» SOURCE DATA
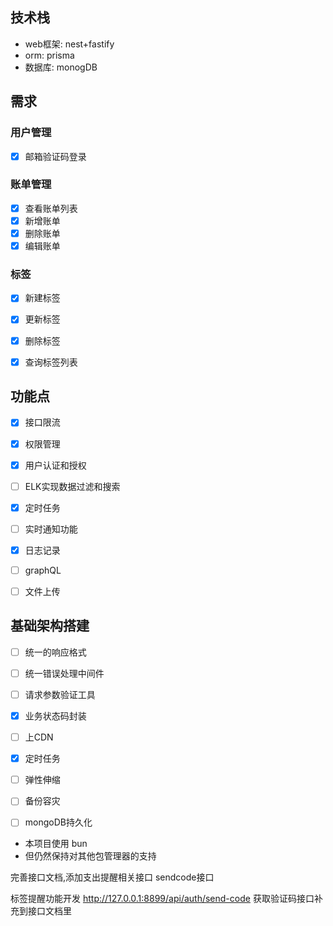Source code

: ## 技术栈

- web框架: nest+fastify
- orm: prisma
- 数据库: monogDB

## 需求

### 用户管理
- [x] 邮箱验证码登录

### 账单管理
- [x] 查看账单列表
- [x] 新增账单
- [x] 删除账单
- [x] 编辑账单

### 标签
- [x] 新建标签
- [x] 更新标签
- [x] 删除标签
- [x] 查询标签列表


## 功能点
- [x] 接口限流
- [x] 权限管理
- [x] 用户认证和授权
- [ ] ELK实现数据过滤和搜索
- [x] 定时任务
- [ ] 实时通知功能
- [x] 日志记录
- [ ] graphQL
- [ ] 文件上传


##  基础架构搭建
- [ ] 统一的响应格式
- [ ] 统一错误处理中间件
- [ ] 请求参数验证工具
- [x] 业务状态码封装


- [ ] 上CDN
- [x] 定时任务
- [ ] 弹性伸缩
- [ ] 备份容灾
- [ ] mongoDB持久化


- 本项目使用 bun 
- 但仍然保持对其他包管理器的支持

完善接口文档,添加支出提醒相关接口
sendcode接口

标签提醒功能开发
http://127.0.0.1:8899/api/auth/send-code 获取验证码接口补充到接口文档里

==

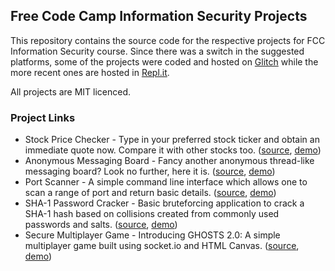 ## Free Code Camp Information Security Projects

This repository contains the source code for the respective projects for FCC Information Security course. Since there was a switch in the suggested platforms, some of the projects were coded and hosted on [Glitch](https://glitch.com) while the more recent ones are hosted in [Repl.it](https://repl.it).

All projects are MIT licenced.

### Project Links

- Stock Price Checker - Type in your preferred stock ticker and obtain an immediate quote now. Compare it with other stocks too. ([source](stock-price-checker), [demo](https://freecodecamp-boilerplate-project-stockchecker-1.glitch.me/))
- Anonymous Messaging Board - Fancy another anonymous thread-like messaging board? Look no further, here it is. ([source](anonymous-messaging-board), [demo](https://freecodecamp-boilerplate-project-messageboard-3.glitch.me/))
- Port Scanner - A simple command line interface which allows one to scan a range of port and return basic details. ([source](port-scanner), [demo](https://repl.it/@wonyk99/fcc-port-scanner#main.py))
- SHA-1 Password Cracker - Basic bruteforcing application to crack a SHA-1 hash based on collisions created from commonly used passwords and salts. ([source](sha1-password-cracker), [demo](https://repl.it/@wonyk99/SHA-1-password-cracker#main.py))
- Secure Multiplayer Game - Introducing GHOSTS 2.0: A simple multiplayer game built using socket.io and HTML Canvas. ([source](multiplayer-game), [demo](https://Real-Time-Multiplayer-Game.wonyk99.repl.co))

» EXERCISE DIRECTIONS
Begin at the line that has "- [ ] 请求参数验证工具" in the entries above; stop after the line that has "http://127.0.0". Transcribe exactly those lines and no others.

» WRITTEN SOLUTION
- [ ] 请求参数验证工具
- [x] 业务状态码封装


- [ ] 上CDN
- [x] 定时任务
- [ ] 弹性伸缩
- [ ] 备份容灾
- [ ] mongoDB持久化


- 本项目使用 bun 
- 但仍然保持对其他包管理器的支持

完善接口文档,添加支出提醒相关接口
sendcode接口

标签提醒功能开发
http://127.0.0.1:8899/api/auth/send-code 获取验证码接口补充到接口文档里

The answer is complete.